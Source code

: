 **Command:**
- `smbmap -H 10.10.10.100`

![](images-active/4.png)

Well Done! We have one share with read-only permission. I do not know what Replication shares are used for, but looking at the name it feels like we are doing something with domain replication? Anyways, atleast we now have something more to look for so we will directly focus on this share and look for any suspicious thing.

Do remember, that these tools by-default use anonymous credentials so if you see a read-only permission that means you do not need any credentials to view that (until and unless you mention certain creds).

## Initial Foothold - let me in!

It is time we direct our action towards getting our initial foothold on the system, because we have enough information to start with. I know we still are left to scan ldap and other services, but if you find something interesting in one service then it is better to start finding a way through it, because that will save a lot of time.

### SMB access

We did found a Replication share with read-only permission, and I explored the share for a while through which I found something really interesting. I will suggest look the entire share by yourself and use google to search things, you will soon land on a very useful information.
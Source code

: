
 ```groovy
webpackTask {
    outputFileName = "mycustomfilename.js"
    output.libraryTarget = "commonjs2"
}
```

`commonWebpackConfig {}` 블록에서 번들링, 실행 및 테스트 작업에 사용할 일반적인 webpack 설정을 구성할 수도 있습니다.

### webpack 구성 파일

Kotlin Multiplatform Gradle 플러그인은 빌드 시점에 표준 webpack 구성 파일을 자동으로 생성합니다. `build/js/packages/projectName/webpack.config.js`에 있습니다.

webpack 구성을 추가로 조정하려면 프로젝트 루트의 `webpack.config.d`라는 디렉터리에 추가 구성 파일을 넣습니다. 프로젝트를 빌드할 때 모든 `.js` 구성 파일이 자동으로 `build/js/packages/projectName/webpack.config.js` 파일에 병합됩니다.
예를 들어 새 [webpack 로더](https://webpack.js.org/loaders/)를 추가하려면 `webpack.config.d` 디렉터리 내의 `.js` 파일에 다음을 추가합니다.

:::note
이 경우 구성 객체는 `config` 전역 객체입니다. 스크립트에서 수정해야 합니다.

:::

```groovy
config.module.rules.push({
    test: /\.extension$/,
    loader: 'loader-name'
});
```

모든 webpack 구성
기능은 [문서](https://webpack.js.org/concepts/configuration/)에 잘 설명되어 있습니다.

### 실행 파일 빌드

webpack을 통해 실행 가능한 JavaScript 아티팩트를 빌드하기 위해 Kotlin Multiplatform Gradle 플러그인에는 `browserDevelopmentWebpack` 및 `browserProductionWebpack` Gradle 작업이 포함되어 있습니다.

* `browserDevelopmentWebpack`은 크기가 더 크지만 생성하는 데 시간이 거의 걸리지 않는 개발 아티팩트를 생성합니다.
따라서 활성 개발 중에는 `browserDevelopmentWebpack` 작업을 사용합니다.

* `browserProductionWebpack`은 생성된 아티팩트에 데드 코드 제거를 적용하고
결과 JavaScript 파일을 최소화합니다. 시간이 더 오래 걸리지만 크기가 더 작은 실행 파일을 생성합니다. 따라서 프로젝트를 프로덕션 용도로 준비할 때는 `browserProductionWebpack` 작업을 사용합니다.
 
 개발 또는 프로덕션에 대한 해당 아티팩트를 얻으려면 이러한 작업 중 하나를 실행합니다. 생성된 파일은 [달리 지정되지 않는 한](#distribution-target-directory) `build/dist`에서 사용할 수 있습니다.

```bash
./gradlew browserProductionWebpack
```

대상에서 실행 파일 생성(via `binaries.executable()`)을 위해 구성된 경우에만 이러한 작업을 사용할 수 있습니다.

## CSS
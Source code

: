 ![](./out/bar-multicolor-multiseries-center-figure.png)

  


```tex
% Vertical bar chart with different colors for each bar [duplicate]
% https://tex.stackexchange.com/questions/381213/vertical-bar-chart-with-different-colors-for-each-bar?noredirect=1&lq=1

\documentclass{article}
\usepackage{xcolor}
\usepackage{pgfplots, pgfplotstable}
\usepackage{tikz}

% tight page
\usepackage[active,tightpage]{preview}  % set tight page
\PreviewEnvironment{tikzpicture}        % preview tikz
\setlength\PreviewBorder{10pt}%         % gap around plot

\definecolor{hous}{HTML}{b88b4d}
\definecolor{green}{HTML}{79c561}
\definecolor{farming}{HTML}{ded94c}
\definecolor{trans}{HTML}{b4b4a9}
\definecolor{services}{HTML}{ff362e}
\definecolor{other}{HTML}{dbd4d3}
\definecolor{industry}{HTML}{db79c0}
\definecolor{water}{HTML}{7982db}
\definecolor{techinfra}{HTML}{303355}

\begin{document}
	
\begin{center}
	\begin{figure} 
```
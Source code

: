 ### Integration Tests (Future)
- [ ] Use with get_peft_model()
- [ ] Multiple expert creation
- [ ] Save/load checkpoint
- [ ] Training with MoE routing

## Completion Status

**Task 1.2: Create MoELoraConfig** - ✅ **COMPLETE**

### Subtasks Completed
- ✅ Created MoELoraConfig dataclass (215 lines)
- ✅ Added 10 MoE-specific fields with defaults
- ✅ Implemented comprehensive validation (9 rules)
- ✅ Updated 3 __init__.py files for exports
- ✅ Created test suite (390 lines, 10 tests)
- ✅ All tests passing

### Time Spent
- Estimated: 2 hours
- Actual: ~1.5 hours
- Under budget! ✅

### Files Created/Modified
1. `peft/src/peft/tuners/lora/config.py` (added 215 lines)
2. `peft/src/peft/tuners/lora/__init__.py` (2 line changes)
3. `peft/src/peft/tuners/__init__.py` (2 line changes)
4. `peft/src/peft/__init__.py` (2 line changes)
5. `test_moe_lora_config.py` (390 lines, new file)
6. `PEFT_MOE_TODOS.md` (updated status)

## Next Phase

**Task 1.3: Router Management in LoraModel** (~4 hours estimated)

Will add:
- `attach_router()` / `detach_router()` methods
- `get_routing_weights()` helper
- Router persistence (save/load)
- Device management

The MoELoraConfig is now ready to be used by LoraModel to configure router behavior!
──────
Out of the data above, give again only the lines starting at the one holding "### Time Spent" and ending at the one holding "- Device management", unchanged.

Expected answer —
### Time Spent
- Estimated: 2 hours
- Actual: ~1.5 hours
- Under budget! ✅

### Files Created/Modified
1. `peft/src/peft/tuners/lora/config.py` (added 215 lines)
2. `peft/src/peft/tuners/lora/__init__.py` (2 line changes)
3. `peft/src/peft/tuners/__init__.py` (2 line changes)
4. `peft/src/peft/__init__.py` (2 line changes)
5. `test_moe_lora_config.py` (390 lines, new file)
6. `PEFT_MOE_TODOS.md` (updated status)

## Next Phase

**Task 1.3: Router Management in LoraModel** (~4 hours estimated)

Will add:
- `attach_router()` / `detach_router()` methods
- `get_routing_weights()` helper
- Router persistence (save/load)
- Device management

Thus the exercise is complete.